[PROBLEM REQUIREMENTS] Transcribe the listing below exactly, from its first line through the line with "должен заканчиваться точкой". Omit the pictures.

START TASK INPUT

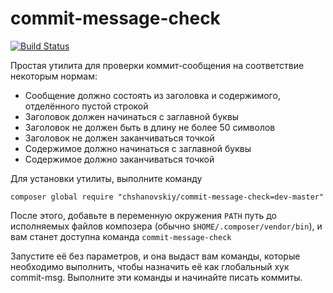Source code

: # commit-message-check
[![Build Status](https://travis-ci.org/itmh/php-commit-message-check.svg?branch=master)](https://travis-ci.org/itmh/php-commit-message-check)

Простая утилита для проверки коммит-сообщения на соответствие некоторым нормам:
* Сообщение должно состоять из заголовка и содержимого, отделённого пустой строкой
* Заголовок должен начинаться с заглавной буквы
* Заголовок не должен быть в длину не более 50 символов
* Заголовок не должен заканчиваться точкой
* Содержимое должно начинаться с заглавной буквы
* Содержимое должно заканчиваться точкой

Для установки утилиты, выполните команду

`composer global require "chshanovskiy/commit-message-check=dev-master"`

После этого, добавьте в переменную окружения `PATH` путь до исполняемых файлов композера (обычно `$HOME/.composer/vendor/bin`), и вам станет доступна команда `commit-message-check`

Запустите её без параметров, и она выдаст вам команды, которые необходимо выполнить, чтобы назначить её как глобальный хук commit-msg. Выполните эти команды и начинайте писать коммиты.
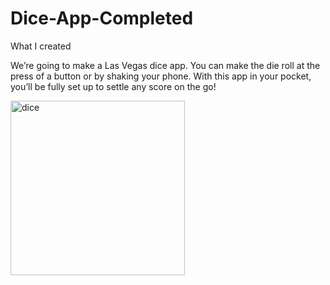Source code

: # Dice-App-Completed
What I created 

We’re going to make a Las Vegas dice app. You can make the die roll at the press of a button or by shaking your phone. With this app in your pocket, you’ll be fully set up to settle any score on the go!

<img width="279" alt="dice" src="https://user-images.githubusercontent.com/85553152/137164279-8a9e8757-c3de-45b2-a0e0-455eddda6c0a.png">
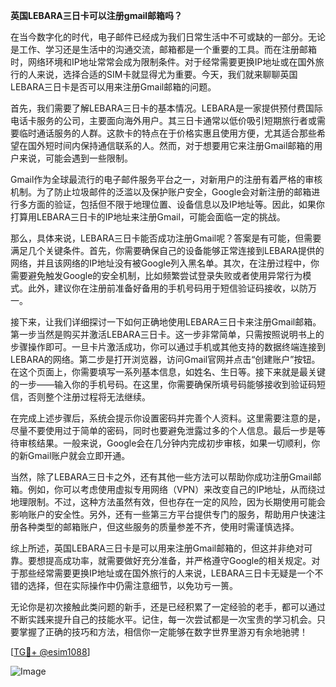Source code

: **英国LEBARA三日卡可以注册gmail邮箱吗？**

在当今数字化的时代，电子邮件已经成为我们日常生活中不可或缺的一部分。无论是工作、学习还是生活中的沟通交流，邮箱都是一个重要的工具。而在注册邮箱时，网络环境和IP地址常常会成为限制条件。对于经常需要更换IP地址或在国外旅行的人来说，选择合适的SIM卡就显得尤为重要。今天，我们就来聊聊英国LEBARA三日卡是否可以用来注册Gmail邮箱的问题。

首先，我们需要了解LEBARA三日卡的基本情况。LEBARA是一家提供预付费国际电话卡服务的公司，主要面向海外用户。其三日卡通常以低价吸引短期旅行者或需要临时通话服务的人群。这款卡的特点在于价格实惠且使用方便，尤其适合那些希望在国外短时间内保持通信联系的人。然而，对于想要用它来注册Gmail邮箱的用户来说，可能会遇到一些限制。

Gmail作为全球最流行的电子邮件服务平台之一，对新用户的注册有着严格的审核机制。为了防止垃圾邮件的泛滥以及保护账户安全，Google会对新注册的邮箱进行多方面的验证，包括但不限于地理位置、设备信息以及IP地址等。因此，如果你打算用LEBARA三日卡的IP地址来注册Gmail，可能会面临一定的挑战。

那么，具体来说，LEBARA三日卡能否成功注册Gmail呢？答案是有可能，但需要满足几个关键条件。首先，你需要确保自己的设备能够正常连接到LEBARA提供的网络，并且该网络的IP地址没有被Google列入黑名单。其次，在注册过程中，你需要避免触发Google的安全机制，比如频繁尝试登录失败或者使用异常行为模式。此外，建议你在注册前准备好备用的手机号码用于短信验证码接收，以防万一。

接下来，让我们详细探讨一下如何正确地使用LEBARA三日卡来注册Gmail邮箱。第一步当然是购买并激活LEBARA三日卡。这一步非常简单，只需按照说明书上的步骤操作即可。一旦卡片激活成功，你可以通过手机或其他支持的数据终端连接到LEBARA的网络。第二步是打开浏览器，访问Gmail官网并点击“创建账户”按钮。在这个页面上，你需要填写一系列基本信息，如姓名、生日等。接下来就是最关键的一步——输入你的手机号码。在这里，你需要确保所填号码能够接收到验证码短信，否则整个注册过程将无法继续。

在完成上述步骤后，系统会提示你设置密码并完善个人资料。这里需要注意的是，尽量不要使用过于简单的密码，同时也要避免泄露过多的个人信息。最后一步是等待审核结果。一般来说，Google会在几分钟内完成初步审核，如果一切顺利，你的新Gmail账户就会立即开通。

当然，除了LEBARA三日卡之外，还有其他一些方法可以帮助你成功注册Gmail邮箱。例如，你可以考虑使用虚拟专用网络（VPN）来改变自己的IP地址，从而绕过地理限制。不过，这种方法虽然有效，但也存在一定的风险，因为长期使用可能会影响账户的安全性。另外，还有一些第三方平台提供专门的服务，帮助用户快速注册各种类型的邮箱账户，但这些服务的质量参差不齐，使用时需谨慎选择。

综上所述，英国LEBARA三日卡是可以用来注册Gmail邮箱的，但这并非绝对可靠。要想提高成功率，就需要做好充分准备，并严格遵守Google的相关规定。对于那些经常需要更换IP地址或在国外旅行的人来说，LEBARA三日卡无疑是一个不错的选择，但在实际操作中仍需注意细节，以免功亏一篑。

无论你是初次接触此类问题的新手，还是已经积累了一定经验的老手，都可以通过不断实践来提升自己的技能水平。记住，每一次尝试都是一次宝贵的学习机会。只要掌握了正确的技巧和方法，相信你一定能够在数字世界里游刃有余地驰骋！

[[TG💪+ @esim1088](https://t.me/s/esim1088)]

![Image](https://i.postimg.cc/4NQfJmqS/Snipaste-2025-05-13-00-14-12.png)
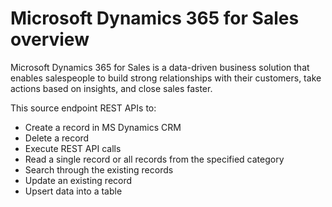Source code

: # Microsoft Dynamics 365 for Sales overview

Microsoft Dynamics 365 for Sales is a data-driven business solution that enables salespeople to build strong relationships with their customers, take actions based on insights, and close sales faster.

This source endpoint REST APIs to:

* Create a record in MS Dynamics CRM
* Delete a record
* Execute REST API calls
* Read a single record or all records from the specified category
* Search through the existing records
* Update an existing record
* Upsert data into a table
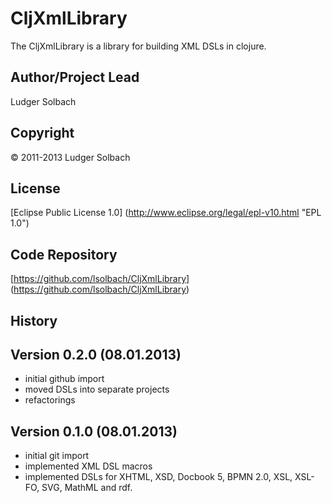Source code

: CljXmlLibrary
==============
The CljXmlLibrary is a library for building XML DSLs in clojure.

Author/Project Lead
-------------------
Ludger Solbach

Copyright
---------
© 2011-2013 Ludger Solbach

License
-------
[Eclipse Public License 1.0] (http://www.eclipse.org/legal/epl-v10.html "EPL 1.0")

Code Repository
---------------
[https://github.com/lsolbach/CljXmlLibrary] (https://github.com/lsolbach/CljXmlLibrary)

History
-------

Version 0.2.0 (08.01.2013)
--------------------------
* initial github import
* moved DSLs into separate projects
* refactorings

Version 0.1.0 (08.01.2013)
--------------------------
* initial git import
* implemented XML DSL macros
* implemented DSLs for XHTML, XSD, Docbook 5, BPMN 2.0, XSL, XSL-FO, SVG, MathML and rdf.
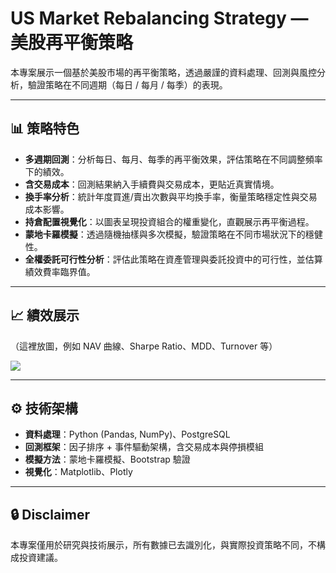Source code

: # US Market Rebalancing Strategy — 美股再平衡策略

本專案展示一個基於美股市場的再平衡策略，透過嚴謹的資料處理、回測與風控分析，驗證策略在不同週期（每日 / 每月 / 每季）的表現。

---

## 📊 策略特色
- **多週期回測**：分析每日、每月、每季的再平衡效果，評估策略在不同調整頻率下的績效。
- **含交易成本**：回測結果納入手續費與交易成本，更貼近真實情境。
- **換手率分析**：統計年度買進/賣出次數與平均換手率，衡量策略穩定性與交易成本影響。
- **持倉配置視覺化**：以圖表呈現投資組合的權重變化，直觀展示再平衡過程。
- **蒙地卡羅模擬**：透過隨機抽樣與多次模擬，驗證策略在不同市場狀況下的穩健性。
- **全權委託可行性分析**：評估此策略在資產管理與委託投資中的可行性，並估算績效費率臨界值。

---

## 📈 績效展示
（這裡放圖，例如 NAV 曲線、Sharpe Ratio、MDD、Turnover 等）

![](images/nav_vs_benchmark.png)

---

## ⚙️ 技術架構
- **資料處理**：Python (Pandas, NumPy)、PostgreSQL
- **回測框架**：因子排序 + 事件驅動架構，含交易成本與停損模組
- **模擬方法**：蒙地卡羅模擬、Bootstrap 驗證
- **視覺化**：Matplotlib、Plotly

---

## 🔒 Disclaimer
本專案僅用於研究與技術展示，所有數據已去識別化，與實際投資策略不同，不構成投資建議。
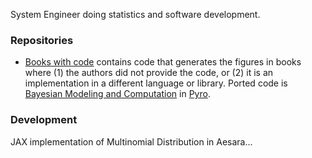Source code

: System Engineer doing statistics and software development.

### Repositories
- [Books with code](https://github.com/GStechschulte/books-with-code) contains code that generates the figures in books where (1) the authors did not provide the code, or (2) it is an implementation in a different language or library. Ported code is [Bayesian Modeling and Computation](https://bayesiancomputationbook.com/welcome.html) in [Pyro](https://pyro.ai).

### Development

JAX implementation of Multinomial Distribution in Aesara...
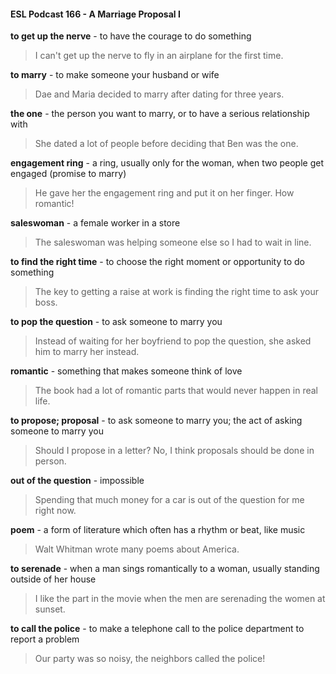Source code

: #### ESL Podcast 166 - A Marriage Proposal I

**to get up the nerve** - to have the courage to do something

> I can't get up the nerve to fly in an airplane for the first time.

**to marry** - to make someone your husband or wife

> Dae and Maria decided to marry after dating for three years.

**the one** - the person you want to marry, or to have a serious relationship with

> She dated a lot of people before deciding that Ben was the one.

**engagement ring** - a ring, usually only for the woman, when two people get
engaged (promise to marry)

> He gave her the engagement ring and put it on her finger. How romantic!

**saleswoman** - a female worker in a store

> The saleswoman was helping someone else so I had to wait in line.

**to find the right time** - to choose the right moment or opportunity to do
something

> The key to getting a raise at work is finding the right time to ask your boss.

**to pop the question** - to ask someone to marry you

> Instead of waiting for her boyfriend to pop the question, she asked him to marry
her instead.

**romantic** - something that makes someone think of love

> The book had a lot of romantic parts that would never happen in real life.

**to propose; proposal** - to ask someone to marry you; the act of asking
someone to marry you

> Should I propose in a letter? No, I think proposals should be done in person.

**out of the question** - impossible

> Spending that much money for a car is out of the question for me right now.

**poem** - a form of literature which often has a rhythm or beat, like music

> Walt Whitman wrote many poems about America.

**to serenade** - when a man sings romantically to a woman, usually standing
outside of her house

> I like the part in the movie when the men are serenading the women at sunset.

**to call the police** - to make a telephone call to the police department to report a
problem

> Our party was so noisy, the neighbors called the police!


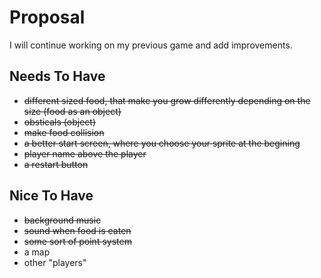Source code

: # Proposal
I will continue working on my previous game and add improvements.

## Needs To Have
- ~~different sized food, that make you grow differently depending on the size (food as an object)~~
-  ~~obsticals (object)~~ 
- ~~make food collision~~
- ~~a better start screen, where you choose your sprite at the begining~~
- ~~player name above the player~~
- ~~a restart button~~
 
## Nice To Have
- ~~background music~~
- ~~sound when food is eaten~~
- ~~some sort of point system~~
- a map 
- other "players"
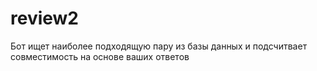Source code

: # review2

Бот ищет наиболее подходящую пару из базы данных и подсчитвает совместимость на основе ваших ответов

END TASK INPUT

[YOUR SOLUTION]
Source code

: # commit-message-check
[![Build Status](https://travis-ci.org/itmh/php-commit-message-check.svg?branch=master)](https://travis-ci.org/itmh/php-commit-message-check)

Простая утилита для проверки коммит-сообщения на соответствие некоторым нормам:
* Сообщение должно состоять из заголовка и содержимого, отделённого пустой строкой
* Заголовок должен начинаться с заглавной буквы
* Заголовок не должен быть в длину не более 50 символов
* Заголовок не должен заканчиваться точкой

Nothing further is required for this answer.